The compact juicer, designed by Hartwig Kahlcke in 1988, once traded under the name of “Multipress” or “MP 80”; now it’s back celebrating a resurrection in pure white. Then there’s the tabletop blender which today goes by the name of “JB 3060” and looks from afar like it drew inspiration from one of its predecessors, the “Multimix MX 32”, dreamed up by Gerd Alfred Müller in 1962. It’s perfect for making shakes, the drink that glammed up countless 1960s parties. More than 1.4 million “MX 32’s” were produced between 1962 and 1996. As it is, the re-edition is merely a visually enhanced version of the “MX 2050”, a brashly-styled concoction complete with in-your-face product graphics, produced in 2001 by Ludwig Littmann and Misae Shiba. Indeed, the “K 650” (Littmann 1996) and the “K 700” – both of them food processors – have been rejuvenated with the help of shiny new buttons. But let’s face it: A “Tribute Collection” that acts like it takes pride of place in the latest Manufactum catalog (“Celebrate the comeback of the reliable kitchen aids featuring the classic Braun design!”) is neither plausible nor feasible.
Making shelf space
Admittedly, it’s not so easy for De’Longhi to come up with swift improvements to the items on the extensive backlist which, while being technically sound and selling reasonably well need a serious makeover when it comes to their look-and-feel. Unfortunately, the Braun designers responsible for household appliances failed to glance in their rearview mirror and take a look back at the allegedly good old days. Instead, they simply created things for the present, using present means. Which is precisely why the “Tribute Collection” does not work. (This is the answer to a question nobody has asked.) Having decided to embark on this route, however, it would have made sense to browse the company’s own archives for genuinely seminal designs. Take the “KM 3” masterminded by Gerd A. Müller in 1957, for example – the sculptural food processor is regarded as a veritable icon among collectors. Or Florian Seiffert’s “KF 20” coffee machine from 1972, a must-have in any Braun collection. The same applies to the toasters “HT 1” and “HT 2” by Reinhold Weiss, who was instrumental in shaping the design of home appliances between 1959 and 1967. It was toasters, toothbrushes and the combination barbecue grill and not razors or stereo systems that inspired Richard Hamilton when he did his Braun pieces. The products designed by Dieter Rams, so the famous Pop artist once confessed, had captured a place in his heart and become dear to him, “similar to the effect that the Sainte Victoire had on Cezanne.”

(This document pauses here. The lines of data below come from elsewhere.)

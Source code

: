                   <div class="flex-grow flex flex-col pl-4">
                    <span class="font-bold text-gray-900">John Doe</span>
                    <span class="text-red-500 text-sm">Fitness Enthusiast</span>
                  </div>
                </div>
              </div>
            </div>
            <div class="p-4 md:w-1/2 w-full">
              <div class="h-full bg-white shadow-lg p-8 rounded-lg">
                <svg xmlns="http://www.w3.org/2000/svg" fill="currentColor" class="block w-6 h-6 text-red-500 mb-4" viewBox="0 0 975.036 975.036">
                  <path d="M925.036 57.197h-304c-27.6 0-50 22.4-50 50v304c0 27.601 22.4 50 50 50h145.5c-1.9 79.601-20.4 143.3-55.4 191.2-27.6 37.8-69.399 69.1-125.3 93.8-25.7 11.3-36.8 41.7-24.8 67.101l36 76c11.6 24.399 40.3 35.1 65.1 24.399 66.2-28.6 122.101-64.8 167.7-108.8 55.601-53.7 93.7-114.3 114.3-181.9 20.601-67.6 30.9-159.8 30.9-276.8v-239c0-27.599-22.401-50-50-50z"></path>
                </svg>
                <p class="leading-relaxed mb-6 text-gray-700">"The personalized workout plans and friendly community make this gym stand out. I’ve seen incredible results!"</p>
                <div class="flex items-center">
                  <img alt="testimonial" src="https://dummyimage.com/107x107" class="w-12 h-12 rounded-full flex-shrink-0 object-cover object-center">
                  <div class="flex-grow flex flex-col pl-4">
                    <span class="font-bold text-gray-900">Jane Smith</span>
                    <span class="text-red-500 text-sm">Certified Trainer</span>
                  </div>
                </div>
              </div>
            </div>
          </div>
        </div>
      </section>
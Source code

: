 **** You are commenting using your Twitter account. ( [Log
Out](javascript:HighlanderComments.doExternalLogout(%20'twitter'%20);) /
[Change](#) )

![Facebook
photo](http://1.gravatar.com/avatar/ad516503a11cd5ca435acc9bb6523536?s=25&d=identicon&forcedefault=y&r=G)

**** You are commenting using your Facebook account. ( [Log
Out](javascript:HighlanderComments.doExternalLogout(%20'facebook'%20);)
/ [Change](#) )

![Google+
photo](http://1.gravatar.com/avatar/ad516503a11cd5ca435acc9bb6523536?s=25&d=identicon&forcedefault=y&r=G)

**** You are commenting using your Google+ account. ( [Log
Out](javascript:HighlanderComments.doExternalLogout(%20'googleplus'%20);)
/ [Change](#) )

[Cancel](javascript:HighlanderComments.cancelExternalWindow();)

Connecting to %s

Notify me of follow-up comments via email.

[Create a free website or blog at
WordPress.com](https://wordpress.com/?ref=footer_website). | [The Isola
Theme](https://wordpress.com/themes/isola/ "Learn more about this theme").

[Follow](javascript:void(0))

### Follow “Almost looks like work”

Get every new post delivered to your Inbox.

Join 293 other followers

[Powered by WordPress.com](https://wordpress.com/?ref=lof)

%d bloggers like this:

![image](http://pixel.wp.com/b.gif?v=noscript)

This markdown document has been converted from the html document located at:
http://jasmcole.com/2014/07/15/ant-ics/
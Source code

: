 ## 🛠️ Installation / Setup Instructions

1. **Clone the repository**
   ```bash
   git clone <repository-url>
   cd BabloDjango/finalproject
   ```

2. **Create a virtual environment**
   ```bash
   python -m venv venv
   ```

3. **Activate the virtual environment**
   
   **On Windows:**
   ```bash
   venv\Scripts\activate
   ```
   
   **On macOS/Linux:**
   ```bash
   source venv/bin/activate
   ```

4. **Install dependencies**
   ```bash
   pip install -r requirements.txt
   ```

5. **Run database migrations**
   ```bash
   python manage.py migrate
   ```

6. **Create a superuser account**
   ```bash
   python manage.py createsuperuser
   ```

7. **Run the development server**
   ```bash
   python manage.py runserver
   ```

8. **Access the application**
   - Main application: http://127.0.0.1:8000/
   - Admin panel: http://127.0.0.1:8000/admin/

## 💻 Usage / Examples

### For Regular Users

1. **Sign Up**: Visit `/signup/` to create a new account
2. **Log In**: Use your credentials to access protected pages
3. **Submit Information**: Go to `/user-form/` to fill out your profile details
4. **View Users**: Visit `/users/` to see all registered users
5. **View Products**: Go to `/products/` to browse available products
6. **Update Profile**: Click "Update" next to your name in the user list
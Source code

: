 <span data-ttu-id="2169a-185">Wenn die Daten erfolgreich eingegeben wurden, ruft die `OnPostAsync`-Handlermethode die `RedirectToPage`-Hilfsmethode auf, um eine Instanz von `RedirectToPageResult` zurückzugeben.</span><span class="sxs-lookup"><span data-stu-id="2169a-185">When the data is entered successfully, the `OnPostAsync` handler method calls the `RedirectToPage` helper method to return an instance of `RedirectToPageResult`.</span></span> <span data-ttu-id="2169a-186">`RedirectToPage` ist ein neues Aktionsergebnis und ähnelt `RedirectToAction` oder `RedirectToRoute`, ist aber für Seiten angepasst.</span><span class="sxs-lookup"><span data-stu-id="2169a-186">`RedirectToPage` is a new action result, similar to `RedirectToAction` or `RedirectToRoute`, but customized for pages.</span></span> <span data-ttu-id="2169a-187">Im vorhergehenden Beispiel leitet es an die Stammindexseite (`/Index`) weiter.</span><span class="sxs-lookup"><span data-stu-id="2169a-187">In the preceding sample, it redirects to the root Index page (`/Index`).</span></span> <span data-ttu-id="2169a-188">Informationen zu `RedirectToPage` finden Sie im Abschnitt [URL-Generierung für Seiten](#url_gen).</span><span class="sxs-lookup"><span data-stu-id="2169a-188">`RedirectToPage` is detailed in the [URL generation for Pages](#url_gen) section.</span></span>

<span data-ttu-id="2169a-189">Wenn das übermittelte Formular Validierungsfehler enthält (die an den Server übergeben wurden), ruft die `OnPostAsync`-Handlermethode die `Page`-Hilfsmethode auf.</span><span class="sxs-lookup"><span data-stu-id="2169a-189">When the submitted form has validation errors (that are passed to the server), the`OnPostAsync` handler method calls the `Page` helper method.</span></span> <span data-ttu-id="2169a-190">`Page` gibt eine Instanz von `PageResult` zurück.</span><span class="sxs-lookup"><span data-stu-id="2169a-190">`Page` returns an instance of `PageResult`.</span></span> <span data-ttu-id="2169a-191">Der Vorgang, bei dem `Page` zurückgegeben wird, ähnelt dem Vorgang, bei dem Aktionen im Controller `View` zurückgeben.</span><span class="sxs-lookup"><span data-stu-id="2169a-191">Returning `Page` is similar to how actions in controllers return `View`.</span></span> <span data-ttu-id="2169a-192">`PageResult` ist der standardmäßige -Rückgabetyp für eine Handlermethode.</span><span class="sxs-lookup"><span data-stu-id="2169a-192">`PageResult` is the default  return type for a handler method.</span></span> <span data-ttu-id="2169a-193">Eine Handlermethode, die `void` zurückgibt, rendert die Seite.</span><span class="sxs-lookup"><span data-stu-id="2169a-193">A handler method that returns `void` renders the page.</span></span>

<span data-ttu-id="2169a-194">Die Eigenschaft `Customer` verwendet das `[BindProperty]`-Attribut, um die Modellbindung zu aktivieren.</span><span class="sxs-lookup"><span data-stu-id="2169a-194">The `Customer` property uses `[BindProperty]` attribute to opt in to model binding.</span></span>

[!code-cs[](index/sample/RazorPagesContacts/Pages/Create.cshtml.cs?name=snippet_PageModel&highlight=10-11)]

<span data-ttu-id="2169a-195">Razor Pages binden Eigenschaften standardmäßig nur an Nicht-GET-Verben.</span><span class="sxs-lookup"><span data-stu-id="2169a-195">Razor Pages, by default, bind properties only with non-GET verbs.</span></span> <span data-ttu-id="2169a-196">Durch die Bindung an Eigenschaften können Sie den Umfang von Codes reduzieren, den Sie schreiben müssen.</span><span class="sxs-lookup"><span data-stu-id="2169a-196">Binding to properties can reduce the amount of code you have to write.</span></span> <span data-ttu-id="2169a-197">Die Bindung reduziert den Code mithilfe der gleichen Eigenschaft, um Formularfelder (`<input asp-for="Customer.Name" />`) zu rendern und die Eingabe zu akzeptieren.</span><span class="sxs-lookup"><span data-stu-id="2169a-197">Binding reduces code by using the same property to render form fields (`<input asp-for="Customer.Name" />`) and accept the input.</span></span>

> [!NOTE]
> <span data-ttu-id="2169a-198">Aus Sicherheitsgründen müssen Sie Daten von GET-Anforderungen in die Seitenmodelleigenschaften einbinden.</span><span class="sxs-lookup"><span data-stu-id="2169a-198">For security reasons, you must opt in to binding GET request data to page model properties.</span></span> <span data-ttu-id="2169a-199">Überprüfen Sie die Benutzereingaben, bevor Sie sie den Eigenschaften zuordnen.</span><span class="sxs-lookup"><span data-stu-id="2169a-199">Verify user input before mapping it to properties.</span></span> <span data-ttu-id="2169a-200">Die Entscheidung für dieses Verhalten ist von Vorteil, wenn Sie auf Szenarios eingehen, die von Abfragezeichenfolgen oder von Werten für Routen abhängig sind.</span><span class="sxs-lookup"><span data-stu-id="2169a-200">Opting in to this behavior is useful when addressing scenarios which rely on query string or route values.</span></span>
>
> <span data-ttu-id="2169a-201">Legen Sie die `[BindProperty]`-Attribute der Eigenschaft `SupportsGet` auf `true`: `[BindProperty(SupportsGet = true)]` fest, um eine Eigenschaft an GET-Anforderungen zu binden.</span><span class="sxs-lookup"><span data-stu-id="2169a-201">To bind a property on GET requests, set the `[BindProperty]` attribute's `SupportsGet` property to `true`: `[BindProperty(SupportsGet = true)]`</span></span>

So what could a contemporary design look like that can successfully compete with such benchmark products of yore? My guess is that it would require a marriage between designers with a decent amount of courage and self-confidence and entrepreneurs who are willing to look beyond simple sales figures. Do such beings actually exist? And if so, where to start? How should they produce and market their products? For as long as those questions remain unanswered, the unsightly concoctions lining the shelves of electrical appliances stores are here to stay.